What is needed
Repeat each entry word for word. Leave any images out of the copy.

[Saved entries]
• • • •
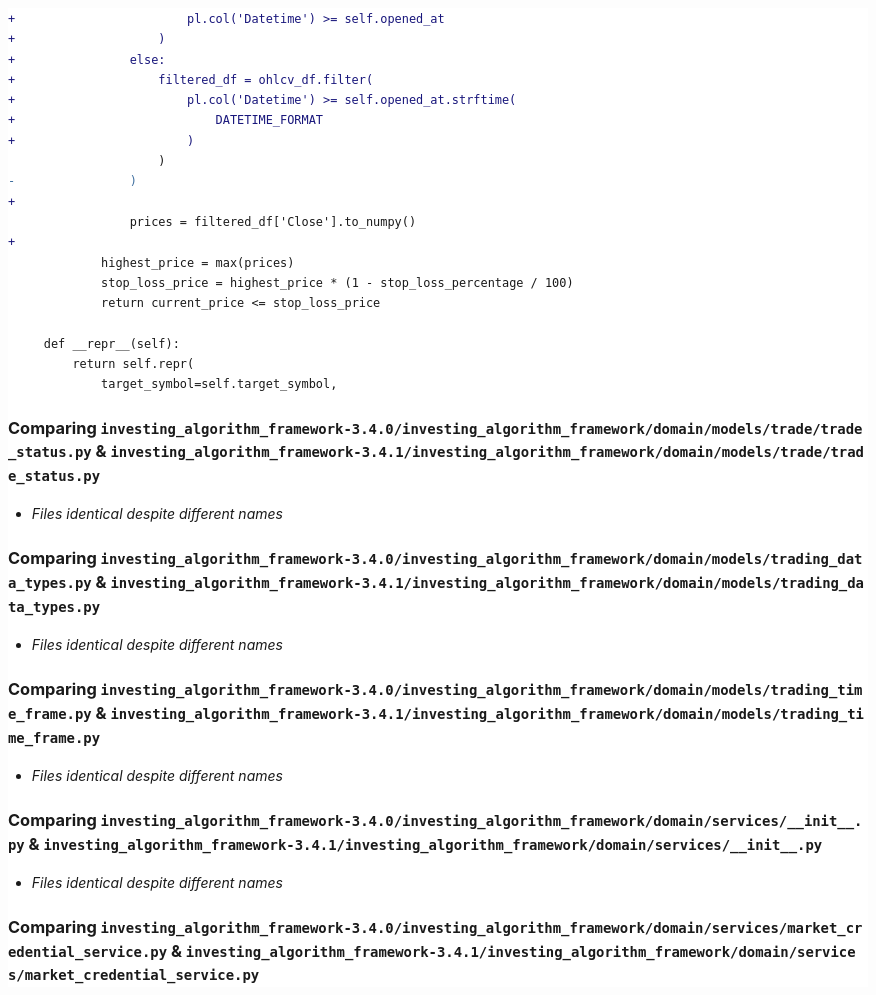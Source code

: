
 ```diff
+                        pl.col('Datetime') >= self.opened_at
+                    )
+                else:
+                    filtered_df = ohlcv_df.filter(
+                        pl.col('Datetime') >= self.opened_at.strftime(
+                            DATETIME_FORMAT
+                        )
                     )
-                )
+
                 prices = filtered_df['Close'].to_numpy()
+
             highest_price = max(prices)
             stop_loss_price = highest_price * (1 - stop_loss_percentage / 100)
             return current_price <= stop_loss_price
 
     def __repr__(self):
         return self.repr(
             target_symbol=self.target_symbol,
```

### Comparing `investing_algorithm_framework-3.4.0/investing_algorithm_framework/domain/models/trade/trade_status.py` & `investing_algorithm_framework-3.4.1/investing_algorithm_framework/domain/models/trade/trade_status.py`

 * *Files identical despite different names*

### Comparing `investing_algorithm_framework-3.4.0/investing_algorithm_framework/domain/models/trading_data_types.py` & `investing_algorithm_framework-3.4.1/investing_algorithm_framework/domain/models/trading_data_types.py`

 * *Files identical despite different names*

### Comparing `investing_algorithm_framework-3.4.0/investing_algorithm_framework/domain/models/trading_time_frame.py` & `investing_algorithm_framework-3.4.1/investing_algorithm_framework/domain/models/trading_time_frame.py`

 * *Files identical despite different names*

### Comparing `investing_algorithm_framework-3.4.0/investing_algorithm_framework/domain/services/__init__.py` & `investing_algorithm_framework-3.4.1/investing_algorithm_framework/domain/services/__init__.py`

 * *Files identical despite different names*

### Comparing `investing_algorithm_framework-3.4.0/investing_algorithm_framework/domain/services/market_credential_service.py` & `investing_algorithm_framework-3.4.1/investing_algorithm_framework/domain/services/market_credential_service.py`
• • • •
Answer to the exercise
Source code

:
 ```diff
+                        pl.col('Datetime') >= self.opened_at
+                    )
+                else:
+                    filtered_df = ohlcv_df.filter(
+                        pl.col('Datetime') >= self.opened_at.strftime(
+                            DATETIME_FORMAT
+                        )
                     )
-                )
+
                 prices = filtered_df['Close'].to_numpy()
+
             highest_price = max(prices)
             stop_loss_price = highest_price * (1 - stop_loss_percentage / 100)
             return current_price <= stop_loss_price
 
     def __repr__(self):
         return self.repr(
             target_symbol=self.target_symbol,
```

### Comparing `investing_algorithm_framework-3.4.0/investing_algorithm_framework/domain/models/trade/trade_status.py` & `investing_algorithm_framework-3.4.1/investing_algorithm_framework/domain/models/trade/trade_status.py`

 * *Files identical despite different names*

### Comparing `investing_algorithm_framework-3.4.0/investing_algorithm_framework/domain/models/trading_data_types.py` & `investing_algorithm_framework-3.4.1/investing_algorithm_framework/domain/models/trading_data_types.py`

 * *Files identical despite different names*

### Comparing `investing_algorithm_framework-3.4.0/investing_algorithm_framework/domain/models/trading_time_frame.py` & `investing_algorithm_framework-3.4.1/investing_algorithm_framework/domain/models/trading_time_frame.py`

 * *Files identical despite different names*

### Comparing `investing_algorithm_framework-3.4.0/investing_algorithm_framework/domain/services/__init__.py` & `investing_algorithm_framework-3.4.1/investing_algorithm_framework/domain/services/__init__.py`

 * *Files identical despite different names*

### Comparing `investing_algorithm_framework-3.4.0/investing_algorithm_framework/domain/services/market_credential_service.py` & `investing_algorithm_framework-3.4.1/investing_algorithm_framework/domain/services/market_credential_service.py`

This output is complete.